WHAT IS REQUIRED – Within the material below, transcribe exactly the lines from the one holding "As reported by" through the one holding "If no sustained", keeping both ends and skipping the rest.

AVAILABLE RECORDS –
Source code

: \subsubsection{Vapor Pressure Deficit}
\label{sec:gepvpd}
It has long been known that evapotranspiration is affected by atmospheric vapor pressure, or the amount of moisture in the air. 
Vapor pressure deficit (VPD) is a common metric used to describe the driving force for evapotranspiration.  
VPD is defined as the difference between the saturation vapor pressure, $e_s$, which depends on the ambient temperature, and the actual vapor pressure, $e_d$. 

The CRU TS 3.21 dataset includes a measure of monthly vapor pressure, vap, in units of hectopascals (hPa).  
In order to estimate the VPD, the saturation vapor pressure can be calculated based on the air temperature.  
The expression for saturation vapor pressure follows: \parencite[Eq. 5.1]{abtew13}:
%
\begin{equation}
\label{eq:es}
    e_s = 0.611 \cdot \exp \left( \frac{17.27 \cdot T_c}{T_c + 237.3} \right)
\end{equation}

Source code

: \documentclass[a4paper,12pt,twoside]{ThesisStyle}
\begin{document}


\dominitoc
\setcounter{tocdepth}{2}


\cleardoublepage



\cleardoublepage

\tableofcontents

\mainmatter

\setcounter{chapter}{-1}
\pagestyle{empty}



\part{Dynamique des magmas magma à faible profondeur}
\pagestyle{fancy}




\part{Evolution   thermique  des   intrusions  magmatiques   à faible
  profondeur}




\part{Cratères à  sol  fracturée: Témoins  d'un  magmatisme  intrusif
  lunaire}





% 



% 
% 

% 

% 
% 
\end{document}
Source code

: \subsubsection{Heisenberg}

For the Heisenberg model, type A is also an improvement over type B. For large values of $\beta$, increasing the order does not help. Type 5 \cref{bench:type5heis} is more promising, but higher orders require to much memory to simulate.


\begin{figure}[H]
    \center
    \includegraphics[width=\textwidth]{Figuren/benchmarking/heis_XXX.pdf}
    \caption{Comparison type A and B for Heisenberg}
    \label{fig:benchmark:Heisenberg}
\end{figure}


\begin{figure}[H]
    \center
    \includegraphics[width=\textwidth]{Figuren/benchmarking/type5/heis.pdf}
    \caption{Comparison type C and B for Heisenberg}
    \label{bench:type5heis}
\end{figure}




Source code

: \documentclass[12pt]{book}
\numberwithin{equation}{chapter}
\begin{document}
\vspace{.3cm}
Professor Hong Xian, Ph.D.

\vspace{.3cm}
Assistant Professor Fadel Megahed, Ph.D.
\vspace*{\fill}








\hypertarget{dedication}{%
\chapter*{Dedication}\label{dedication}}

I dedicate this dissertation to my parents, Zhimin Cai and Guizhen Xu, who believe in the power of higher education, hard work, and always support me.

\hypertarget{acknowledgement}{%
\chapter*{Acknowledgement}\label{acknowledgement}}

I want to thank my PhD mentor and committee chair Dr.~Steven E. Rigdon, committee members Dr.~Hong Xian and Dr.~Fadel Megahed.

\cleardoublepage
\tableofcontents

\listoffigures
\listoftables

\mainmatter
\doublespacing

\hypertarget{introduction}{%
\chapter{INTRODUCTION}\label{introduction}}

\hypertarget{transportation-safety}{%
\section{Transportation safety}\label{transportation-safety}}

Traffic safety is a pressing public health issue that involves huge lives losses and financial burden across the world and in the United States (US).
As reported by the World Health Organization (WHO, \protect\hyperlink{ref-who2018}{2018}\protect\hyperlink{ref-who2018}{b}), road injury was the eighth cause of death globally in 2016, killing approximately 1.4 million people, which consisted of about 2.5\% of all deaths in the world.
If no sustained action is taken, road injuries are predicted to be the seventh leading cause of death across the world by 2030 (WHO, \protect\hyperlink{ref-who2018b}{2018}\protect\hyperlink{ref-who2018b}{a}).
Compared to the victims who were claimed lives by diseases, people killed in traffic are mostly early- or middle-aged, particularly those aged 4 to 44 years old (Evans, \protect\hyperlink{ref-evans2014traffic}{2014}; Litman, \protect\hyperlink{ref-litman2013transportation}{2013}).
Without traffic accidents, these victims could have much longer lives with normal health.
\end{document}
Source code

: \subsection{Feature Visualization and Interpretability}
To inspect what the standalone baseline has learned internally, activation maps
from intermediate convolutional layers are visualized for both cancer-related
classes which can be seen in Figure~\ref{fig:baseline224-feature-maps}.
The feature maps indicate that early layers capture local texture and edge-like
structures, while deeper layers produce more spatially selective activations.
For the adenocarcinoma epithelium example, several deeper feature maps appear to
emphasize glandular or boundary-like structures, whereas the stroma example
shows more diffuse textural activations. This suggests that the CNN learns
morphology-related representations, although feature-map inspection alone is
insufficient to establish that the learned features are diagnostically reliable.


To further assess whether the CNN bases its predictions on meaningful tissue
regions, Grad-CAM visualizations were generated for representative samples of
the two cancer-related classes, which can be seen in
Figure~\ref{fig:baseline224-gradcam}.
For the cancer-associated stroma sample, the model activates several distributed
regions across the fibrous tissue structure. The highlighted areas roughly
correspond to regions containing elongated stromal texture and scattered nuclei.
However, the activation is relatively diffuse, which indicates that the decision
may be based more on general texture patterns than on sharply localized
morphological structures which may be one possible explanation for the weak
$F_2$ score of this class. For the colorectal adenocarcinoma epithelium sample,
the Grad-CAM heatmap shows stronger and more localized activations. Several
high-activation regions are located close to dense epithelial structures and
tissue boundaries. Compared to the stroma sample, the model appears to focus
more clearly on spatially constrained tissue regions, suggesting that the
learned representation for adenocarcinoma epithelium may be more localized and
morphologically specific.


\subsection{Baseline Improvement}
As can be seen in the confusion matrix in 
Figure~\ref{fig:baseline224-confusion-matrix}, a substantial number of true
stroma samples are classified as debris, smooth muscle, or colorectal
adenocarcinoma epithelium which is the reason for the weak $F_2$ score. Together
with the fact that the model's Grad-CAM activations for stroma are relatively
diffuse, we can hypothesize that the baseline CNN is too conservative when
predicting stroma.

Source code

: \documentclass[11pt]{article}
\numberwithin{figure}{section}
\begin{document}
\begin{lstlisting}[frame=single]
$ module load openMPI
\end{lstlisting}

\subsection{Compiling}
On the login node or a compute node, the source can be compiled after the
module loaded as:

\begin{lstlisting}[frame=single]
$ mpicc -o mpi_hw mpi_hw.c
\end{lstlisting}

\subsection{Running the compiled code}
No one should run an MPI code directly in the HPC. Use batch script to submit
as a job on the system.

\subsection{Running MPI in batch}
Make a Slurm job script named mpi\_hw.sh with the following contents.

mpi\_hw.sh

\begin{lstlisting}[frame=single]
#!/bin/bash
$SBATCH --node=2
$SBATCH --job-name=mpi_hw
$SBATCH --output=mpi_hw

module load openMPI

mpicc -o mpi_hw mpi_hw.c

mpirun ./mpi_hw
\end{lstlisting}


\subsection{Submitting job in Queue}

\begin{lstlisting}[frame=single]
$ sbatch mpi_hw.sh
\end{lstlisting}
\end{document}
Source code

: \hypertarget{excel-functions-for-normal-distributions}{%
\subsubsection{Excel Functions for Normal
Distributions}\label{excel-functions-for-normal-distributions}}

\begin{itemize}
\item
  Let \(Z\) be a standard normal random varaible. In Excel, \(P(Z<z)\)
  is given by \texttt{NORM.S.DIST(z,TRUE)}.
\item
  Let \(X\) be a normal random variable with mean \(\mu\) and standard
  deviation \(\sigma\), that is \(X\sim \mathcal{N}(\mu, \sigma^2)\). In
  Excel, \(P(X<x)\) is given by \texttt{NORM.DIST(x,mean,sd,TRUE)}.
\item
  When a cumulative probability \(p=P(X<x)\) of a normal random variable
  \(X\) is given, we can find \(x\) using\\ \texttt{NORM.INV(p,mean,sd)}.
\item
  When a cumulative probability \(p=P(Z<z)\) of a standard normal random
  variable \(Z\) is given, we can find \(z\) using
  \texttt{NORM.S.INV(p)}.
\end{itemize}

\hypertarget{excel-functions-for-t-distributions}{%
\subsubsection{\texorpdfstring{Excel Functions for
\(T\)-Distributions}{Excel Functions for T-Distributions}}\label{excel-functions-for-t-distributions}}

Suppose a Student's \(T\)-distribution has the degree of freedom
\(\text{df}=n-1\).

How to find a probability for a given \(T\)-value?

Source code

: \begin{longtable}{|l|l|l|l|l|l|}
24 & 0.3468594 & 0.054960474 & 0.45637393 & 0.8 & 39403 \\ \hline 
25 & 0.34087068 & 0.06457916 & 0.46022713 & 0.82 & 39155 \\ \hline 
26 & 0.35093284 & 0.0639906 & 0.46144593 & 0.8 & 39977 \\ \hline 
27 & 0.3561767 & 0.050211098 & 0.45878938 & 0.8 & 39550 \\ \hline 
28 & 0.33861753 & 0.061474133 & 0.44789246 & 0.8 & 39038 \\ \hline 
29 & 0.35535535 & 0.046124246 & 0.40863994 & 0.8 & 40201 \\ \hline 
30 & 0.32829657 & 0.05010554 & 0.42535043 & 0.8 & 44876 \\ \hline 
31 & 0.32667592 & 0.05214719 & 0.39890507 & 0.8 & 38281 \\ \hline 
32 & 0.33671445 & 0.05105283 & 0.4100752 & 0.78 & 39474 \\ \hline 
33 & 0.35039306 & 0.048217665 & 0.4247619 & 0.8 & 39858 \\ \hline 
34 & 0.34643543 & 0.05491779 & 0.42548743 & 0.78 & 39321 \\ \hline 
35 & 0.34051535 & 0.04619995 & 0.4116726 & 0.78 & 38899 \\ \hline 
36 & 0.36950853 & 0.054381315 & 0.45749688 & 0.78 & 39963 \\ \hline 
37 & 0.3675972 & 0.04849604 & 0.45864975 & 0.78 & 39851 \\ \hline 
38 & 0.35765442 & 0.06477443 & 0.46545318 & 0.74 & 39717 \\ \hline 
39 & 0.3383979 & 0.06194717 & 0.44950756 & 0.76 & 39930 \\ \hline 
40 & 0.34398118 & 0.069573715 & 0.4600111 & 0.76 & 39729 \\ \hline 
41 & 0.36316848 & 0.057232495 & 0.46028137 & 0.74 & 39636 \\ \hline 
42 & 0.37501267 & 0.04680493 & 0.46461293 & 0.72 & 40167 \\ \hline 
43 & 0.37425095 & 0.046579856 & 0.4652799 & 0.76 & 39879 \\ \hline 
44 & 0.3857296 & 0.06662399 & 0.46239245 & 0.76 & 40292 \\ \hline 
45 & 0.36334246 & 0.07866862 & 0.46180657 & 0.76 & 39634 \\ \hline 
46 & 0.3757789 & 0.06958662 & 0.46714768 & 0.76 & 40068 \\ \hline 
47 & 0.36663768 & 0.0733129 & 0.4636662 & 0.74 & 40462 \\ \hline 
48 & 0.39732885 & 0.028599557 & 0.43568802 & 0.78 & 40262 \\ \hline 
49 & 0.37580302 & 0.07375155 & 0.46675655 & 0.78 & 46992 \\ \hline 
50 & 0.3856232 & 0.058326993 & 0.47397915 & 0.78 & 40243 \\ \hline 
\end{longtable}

EXERCISE OUTPUT –
As reported by the World Health Organization (WHO, \protect\hyperlink{ref-who2018}{2018}\protect\hyperlink{ref-who2018}{b}), road injury was the eighth cause of death globally in 2016, killing approximately 1.4 million people, which consisted of about 2.5\% of all deaths in the world.
If no sustained action is taken, road injuries are predicted to be the seventh leading cause of death across the world by 2030 (WHO, \protect\hyperlink{ref-who2018b}{2018}\protect\hyperlink{ref-who2018b}{a}).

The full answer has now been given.